Excerpts from a dataset
----------------------------------------
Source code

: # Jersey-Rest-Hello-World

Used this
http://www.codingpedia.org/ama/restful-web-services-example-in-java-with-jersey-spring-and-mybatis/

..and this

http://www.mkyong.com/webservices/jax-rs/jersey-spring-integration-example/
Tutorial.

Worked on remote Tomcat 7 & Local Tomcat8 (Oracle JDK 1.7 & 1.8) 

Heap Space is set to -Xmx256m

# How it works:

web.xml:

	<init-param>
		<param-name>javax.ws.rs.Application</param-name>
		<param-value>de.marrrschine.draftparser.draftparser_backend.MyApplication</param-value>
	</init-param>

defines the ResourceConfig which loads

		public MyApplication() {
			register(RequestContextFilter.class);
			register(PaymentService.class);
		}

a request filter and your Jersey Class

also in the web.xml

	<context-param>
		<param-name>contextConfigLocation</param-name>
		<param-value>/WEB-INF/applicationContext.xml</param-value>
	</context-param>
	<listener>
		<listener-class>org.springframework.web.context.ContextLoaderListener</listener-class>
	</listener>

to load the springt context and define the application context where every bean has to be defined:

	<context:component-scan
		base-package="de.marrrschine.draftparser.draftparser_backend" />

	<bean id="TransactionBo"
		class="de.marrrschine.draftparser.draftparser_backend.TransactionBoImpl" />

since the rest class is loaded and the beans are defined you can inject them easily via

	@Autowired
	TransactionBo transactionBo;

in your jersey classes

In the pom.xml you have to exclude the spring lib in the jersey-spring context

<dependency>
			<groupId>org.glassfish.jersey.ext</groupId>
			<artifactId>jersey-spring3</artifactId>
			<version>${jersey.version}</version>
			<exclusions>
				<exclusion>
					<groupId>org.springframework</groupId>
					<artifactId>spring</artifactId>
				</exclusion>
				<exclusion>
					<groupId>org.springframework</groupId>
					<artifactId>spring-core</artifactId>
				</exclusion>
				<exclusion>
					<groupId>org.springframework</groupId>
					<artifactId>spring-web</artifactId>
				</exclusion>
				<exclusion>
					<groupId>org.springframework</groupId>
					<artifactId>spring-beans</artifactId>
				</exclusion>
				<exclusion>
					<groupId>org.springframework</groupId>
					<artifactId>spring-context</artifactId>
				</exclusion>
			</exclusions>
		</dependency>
----------------------------------------
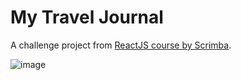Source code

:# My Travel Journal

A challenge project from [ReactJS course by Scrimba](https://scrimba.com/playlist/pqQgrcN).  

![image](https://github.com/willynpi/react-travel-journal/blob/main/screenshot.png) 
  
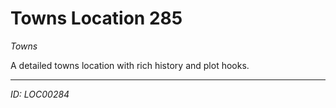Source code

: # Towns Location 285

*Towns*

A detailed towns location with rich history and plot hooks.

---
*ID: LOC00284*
----------------------------------------
- [Work instructions]: Search the data above for the word "artifactId" and show every line that has it.

- [Completed task]:
			<artifactId>jersey-spring3</artifactId>
					<artifactId>spring</artifactId>
					<artifactId>spring-core</artifactId>
					<artifactId>spring-web</artifactId>
					<artifactId>spring-beans</artifactId>
					<artifactId>spring-context</artifactId>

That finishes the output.